■ Required work ■
What lines in the records below mention "ryanxin"? List them all.

■ Records to process ■

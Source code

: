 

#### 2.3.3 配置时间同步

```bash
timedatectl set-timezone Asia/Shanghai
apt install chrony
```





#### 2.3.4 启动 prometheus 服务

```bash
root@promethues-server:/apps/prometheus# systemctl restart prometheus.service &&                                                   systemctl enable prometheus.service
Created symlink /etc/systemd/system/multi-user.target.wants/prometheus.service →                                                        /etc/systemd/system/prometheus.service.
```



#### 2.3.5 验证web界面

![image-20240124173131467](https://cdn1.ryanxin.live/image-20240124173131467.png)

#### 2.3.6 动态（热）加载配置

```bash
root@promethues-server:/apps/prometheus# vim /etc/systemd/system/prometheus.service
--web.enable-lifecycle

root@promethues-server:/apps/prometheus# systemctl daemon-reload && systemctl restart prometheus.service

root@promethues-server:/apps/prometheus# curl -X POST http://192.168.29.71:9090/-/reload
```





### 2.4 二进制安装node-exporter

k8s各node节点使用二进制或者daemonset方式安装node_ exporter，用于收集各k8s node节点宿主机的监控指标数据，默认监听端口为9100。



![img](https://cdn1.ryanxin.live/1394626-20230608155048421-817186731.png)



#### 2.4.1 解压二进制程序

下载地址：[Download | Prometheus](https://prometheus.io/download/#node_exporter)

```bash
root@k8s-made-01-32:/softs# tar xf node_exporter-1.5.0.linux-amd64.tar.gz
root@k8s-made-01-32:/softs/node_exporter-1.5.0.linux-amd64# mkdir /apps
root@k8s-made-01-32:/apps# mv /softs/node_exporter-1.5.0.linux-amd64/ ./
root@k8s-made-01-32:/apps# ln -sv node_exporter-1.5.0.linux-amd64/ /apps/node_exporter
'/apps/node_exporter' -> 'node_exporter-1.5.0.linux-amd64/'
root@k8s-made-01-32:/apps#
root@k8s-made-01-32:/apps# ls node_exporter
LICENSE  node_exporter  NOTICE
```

■ Task result ■
![image-20240124173131467](https://cdn1.ryanxin.live/image-20240124173131467.png)
![img](https://cdn1.ryanxin.live/1394626-20230608155048421-817186731.png)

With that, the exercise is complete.